[0001] This invention relates to an apparatus for processing voice data.
[0002] With the development of data processing techniques, document processing apparatuses
have been developed, which can receive document blocks, such as character rows constituting
sentences, drawings, tables, images, etc., and edit these document blocks in such
a way as to form documents. In such apparatuses, the document data obtained by editing
is usually visually displayed as an image display to be monitored, the correction
of the document or like operation being done while monitoring the display.
[0003] There has also been an attempt to make use of voice data in the correction of a document.
More specifically, by this approach, voice. data pertaining to sentences and voice
data representing the vocal explanation of drawings, tables, etc., are input, together
with the sentences,-'drawings, tables, etc., and such voice data is utilized for such
purposes as the correction and retrieval of the document. In this case, voice data
pertaining to the document image displayed is recorded on a tape recorder or the like.
However, such voice data can only be recorded for one page of document, at most. Therefore,
in the alternation or correction of a document, cases occur wherein voices fail to
coincide with their pertinent portions on a page, after alternation or correction.
In such cases, it has been necessary to re-input the voices. In other words, since
it has hitherto been difficult to shift the position of the voice data to a different
portion on the same page or to a different page; or, to simply execute correction,
deletion, addition, etc., when correcting and editing documents, voices pertaining
to the documents have not been effectively utilized via this method.
[0004] Meanwhile, techniques have been developed for the analog-to-digital conversion of
voice data and for editing digital data by coupling it to a computer system. However,
no algorithm has yet been established for an overall process of forming documents
by combining document data and voice data. For this reason, it is impossible to freely
add voice data for desired document data.
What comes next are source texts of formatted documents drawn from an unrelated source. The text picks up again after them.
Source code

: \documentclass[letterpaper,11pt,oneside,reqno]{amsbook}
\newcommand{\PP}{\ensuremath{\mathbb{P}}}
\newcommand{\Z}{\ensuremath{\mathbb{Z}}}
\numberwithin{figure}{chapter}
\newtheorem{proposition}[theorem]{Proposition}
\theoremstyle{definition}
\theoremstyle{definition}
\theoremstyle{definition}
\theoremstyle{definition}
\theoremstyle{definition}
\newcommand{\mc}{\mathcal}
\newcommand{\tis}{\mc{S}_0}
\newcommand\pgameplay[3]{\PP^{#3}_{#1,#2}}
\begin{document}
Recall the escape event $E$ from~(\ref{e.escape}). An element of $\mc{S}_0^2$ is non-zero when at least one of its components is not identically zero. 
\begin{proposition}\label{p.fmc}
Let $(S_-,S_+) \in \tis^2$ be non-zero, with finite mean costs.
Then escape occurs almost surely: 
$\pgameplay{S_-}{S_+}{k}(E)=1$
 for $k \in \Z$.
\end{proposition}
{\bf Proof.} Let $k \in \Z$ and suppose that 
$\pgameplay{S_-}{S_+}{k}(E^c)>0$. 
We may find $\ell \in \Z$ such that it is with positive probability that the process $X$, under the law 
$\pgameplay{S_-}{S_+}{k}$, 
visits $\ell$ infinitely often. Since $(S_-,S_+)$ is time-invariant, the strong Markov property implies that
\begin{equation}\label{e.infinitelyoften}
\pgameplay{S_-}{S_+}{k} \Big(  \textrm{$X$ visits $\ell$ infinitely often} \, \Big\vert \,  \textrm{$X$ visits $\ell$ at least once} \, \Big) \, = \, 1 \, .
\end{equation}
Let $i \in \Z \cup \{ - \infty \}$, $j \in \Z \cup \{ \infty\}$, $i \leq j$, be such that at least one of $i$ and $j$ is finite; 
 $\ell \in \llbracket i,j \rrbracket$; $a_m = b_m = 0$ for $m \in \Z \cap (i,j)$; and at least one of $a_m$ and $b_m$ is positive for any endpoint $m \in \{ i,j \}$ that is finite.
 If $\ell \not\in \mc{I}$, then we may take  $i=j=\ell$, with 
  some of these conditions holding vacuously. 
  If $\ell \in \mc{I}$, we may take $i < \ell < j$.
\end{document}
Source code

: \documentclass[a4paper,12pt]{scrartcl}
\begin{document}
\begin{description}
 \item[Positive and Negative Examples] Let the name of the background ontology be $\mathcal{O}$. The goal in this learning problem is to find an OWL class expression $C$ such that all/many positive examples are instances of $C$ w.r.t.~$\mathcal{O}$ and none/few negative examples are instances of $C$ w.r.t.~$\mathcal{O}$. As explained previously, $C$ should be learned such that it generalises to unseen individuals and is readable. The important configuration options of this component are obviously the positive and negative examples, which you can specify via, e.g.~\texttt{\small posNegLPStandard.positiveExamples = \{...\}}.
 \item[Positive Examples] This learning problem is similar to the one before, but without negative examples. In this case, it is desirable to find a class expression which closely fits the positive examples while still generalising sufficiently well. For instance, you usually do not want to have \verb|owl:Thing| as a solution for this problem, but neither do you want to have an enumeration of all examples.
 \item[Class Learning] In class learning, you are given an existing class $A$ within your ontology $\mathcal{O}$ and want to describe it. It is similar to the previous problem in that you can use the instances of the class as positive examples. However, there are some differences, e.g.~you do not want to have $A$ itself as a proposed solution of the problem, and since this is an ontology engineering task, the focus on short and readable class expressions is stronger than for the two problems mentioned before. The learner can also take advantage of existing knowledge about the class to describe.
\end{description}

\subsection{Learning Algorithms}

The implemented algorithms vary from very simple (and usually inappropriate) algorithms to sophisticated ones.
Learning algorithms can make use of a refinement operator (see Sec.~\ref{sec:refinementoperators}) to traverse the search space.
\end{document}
[0005] DE-A-2 909 154 discloses apparatus for storing document data provided with voice
data coupling means and memory means for storing input voice data. The apparatus is
provided with input means for inputting document data, storing means for storing document
data and output means for outputting document data. This document is, however, not
concerned with text editing. This document further discloses display means and means
for coupling display data with voice data.
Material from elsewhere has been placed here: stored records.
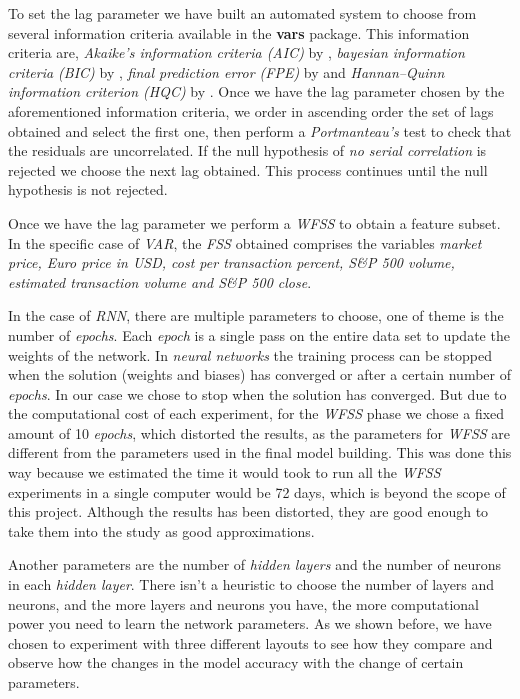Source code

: To set the lag parameter we have built an automated system to choose
from several information criteria available in the \textbf{vars}
package. This information criteria are, \textit{Akaike's information
criteria (AIC)} by \cite{akaike1974new}, \textit{bayesian information
criteria (BIC)} by \cite{schwarz1978estimating}, \textit{final
prediction error (FPE)} by \cite{akaike1973infor} and
\textit{Hannan–Quinn information criterion (HQC)} by
\cite{hannan1979determination}. Once we have the lag parameter chosen
by the aforementioned information criteria, we order in ascending
order the set of lags obtained and select the first one, then perform
a \textit{Portmanteau's} test to check that the residuals are
uncorrelated. If the null hypothesis of \textit{no serial correlation}
is rejected we choose the next lag obtained. This process continues
until the null hypothesis is not rejected.

Once we have the lag parameter we perform a \textit{WFSS} to obtain a
feature subset. In the specific case of \textit{VAR}, the \textit{FSS}
obtained comprises the variables \textit{market price, Euro price in
USD, cost per transaction percent, S\&P 500 volume, estimated
transaction volume and S\&P 500 close}.

In the case of \textit{RNN}, there are multiple parameters to choose,
one of theme is the number of \textit{epochs}. Each \textit{epoch} is
a single pass on the entire data set to update the weights of the
network. In \textit{neural networks} the training process can be
stopped when the solution (weights and biases) has converged or after
a certain number of \textit{epochs}. In our case we chose to stop when
the solution has converged. But due to the computational cost of each
experiment, for the \textit{WFSS} phase we chose a fixed amount of 10
\textit{epochs}, which distorted the results, as the parameters for
\textit{WFSS} are different from the parameters used in the final
model building. This was done this way because we estimated the time
it would took to run all the \textit{WFSS} experiments in a single
computer would be 72 days, which is beyond the scope of this project.
Although the results has been distorted, they are good enough to take
them into the study as good approximations.

Another parameters are the number of \textit{hidden layers} and the
number of neurons in each \textit{hidden layer}. There isn't a
heuristic to choose the number of layers and neurons, and the more
layers and neurons you have, the more computational power you need to
learn the network parameters. As we shown before, we have chosen to
experiment with three different layouts to see how they compare and
observe how the changes in the model accuracy with the change of
certain parameters.

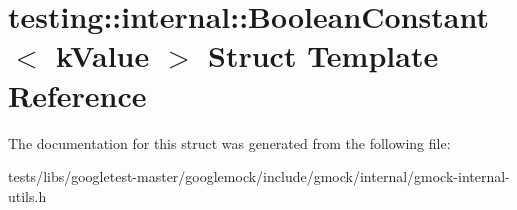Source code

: \hypertarget{structtesting_1_1internal_1_1BooleanConstant}{}\section{testing\+:\+:internal\+:\+:Boolean\+Constant$<$ k\+Value $>$ Struct Template Reference}
\label{structtesting_1_1internal_1_1BooleanConstant}


The documentation for this struct was generated from the following file\+:\begin{DoxyCompactItemize}
\item 
tests/libs/googletest-\/master/googlemock/include/gmock/internal/gmock-\/internal-\/utils.\+h\end{DoxyCompactItemize}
[0006] An object of the present invention is to provide an apparatus for processing voice
data, which device is highly practical and permits voice data to be effectively added
to document data, so that said voice data can be utilised effectively in the formation
and correction of documents.
[0007] According to the present invention, there is provided an apparatus for processing
voice data comprising display means for displaying data which specifies voice data
to be generated, voice data coupling means for coupling voice data corresponding to
the displayed data, and memory means for storing input voice data, characterised in
that there is further provided input means for inputting document data consisting
of character line blocks, drawing blocks, table blocks and image blocks as document
blocks; means for designating at least one of said blocks of said document data for
editing said document data; and sentence data memory means for storing the edited
document data; and in that said input voice data memory means stores input voice data
in accordance with the document block, said document block being capable of being
read out as document data with voice data when forming a document.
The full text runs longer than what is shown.